RogerHobbs
1988 - 2016
A Life In Letters
The Roger Hobbs Story
Portland to New York. Reed to Knopf. Twenty-eight years that contained a lifetime.
Roger Hobbs was born in Portland, Oregon in 1988. From the moment he could read, he was obsessed with the architecture of stories — how a sentence could turn a corner, how a character could be defined by the things they refused to say.
He wrote his first play at fifteen. By nineteen, that play had been professionally produced. At twenty, he was published in The New York Times. At twenty-one, a Hollywood studio optioned his work.
He enrolled at Reed College and majored in literary studies, where his senior thesis became the manuscript that would become Ghostman. He graduated in 2010 with the manuscript already in the hands of agents.

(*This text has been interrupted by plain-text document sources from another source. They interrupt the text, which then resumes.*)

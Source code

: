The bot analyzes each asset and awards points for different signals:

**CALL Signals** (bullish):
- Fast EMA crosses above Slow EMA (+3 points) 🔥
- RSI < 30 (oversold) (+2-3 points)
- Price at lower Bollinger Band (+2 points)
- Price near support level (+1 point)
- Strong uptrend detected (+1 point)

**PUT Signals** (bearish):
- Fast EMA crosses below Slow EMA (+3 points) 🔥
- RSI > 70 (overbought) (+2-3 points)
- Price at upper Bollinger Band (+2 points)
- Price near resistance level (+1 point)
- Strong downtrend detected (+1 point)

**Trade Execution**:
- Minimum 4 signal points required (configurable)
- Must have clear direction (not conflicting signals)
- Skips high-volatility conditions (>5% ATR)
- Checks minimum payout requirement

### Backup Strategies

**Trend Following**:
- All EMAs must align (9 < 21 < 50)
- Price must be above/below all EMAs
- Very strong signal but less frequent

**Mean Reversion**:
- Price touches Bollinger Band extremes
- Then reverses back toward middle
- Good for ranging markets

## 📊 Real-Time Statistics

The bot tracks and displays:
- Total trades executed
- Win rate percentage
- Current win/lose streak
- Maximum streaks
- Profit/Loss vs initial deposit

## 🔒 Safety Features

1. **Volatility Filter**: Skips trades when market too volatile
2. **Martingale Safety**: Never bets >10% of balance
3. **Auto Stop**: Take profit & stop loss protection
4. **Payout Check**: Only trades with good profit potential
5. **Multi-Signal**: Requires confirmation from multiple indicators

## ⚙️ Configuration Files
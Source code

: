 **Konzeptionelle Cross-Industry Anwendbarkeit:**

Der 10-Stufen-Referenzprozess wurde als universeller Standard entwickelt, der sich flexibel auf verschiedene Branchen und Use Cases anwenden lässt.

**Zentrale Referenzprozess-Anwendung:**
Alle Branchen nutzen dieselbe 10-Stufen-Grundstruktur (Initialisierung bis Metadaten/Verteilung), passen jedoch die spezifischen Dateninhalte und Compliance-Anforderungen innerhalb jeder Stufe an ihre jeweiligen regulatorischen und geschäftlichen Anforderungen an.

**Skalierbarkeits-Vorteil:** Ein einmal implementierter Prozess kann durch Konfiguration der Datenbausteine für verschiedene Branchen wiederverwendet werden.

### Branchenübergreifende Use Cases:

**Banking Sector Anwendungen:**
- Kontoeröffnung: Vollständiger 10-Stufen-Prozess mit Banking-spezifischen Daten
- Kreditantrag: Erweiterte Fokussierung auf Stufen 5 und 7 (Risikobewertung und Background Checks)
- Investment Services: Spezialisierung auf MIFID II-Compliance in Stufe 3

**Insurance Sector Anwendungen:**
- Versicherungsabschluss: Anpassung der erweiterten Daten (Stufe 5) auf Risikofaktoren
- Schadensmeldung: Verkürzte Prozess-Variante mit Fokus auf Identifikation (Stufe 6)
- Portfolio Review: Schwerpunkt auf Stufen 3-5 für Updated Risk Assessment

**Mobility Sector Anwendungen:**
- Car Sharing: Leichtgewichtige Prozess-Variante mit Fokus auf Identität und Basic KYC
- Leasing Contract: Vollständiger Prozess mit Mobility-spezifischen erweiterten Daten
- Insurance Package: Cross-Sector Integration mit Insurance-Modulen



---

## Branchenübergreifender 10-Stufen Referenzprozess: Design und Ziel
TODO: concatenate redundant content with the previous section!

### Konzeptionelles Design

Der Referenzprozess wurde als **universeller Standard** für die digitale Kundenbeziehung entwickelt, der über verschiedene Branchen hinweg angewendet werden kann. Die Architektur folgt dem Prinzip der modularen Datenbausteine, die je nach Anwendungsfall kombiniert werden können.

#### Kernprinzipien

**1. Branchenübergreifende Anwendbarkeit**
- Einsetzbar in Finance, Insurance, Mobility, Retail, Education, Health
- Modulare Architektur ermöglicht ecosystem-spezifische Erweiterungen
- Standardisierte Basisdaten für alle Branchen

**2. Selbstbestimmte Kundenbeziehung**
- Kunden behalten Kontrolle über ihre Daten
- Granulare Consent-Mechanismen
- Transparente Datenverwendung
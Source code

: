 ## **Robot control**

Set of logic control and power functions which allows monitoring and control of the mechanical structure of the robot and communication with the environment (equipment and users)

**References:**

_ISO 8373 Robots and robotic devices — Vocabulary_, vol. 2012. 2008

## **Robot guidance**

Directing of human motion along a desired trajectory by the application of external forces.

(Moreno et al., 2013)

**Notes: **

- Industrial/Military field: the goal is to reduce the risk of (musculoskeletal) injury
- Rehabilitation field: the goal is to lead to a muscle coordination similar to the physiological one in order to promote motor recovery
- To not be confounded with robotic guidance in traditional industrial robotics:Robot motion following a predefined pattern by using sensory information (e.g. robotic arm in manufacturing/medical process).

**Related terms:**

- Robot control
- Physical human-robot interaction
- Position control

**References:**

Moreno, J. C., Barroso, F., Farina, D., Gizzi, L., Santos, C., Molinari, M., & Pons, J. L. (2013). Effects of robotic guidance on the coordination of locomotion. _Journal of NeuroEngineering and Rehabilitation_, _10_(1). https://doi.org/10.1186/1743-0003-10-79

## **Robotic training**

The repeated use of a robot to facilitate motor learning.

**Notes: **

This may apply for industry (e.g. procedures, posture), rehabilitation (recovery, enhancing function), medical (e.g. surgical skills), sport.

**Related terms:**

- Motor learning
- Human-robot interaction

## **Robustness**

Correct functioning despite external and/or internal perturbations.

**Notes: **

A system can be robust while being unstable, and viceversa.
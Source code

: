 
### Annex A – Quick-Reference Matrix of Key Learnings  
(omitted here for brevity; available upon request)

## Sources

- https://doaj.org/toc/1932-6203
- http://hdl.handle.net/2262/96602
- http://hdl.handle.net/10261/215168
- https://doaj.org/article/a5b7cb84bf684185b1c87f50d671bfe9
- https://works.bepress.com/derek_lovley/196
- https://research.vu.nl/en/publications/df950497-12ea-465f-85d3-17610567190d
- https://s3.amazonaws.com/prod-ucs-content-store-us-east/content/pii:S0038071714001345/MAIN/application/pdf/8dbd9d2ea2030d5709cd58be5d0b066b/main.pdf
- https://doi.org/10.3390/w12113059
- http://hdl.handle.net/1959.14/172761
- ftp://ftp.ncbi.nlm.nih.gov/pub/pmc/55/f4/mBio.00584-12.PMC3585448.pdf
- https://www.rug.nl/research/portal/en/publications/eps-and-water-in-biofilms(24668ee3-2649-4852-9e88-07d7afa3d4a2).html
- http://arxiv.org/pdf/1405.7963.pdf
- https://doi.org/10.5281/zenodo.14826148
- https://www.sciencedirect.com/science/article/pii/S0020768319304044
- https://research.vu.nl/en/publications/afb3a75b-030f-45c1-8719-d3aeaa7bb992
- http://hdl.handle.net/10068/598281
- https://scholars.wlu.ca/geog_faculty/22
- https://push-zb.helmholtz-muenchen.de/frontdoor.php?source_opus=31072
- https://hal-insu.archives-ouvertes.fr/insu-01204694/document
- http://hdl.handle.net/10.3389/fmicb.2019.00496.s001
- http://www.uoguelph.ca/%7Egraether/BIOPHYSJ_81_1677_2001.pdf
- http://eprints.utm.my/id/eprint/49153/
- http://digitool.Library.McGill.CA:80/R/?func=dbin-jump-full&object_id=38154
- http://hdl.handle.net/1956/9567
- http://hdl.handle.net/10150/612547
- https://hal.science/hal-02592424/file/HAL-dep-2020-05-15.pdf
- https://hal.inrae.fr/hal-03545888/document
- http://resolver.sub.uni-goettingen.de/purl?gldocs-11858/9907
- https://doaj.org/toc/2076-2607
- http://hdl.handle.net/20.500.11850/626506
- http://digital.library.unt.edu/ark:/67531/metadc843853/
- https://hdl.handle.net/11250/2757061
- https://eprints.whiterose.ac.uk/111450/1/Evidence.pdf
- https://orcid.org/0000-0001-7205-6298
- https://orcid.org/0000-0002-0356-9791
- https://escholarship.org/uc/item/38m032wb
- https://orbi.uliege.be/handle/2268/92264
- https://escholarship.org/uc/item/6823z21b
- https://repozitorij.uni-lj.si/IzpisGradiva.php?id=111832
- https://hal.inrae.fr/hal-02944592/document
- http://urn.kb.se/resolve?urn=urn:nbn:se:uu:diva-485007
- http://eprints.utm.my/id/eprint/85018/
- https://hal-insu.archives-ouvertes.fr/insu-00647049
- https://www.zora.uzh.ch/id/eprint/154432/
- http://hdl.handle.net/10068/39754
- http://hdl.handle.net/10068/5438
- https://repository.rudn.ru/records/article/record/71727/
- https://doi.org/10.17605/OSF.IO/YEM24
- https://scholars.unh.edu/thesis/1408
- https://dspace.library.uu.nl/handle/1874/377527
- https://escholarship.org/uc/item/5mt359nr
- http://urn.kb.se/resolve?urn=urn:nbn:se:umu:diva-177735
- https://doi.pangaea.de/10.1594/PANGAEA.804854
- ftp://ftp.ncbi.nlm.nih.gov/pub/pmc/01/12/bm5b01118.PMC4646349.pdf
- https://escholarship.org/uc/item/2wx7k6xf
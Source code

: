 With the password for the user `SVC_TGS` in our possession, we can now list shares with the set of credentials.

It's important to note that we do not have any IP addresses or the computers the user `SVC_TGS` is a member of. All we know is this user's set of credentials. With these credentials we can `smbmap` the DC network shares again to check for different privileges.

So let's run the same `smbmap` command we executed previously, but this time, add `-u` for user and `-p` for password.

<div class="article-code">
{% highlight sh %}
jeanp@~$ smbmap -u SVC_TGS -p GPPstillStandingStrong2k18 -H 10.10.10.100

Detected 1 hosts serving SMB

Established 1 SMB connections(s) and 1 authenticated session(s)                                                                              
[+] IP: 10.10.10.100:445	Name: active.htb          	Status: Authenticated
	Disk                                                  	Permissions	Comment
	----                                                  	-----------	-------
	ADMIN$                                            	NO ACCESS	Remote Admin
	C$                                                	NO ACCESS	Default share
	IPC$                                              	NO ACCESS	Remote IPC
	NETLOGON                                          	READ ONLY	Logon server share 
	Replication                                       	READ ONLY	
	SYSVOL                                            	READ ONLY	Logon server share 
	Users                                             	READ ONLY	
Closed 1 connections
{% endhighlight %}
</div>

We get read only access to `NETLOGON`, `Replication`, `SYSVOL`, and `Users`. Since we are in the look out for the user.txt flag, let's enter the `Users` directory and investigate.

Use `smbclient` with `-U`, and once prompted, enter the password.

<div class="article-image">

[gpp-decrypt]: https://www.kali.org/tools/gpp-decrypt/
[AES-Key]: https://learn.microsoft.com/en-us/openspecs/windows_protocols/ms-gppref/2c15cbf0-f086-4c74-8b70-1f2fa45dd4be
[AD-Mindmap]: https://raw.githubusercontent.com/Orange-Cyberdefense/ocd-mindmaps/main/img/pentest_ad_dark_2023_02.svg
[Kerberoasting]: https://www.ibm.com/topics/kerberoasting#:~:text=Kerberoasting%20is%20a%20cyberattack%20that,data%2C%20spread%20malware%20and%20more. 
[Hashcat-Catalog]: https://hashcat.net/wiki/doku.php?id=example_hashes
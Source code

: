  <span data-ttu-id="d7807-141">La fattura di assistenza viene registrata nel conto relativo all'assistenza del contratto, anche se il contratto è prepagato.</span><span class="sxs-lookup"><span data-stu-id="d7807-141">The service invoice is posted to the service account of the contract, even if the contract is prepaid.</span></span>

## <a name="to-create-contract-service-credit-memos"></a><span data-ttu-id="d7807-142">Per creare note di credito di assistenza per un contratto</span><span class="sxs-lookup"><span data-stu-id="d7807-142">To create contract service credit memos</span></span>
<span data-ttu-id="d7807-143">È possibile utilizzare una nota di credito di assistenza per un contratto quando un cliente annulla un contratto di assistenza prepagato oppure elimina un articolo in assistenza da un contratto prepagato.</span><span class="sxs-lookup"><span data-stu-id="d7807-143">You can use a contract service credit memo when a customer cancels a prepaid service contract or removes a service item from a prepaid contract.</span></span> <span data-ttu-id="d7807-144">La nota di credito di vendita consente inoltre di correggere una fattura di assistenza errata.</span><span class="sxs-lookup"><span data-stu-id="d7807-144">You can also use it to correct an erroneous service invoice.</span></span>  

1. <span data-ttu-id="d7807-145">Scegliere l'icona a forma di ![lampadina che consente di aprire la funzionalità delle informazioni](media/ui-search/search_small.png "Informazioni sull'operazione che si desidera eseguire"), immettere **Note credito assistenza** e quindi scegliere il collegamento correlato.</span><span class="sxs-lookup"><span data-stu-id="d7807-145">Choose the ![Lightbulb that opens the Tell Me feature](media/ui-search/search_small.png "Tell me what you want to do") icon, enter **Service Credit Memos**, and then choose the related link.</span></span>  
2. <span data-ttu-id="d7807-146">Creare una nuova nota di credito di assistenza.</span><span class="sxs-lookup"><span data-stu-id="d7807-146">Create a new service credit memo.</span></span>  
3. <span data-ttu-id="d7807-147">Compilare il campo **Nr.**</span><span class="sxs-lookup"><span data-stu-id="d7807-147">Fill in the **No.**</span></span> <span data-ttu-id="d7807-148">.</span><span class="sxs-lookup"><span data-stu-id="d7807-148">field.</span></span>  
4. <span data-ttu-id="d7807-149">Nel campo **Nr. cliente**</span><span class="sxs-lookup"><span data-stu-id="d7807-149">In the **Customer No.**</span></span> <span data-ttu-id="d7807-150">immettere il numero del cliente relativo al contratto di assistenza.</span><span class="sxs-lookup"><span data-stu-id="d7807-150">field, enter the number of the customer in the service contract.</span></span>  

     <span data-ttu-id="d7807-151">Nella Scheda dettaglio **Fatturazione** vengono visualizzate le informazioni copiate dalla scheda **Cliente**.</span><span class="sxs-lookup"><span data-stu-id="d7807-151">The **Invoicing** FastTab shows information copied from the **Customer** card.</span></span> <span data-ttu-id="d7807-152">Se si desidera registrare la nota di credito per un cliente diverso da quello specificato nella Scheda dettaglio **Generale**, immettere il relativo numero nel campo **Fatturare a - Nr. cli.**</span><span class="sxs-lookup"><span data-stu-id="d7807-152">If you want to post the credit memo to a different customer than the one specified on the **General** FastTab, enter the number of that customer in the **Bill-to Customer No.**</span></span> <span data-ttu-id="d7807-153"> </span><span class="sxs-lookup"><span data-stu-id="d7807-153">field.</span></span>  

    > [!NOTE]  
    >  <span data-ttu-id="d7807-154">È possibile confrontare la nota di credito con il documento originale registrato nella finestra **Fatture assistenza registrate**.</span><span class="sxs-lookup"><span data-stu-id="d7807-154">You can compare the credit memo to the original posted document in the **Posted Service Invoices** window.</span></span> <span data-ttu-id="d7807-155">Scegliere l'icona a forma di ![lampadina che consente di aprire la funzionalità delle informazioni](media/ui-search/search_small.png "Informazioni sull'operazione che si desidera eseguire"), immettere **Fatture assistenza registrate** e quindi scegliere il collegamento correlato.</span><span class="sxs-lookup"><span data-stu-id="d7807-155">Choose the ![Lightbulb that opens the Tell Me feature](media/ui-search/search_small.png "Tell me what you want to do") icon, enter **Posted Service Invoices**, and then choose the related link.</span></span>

I didn't want to write a book that pretended to be respectable. I wanted to write a book that knew exactly what it was — and was unapologetically good at it.
Roger Hobbs · 2013
In 2011, Knopf bought Ghostman in a major two-book deal. When the novel was published in 2013, it became an international bestseller, was translated into more than a dozen languages, and won the Crime Writers' Association's Ian Fleming Steel Dagger — making Roger, at twenty-five, the youngest writer ever to win the award.
Vanishing Games, published in 2015, took the Ghostman to Macau and confirmed Roger as one of the most distinct voices in modern crime fiction.

He died in November 2016 at the age of twenty-eight. He was working on a third novel.
The work he left behind — taut, propulsive, intelligent, alive — remains in print around the world. This site exists to honor it, and him.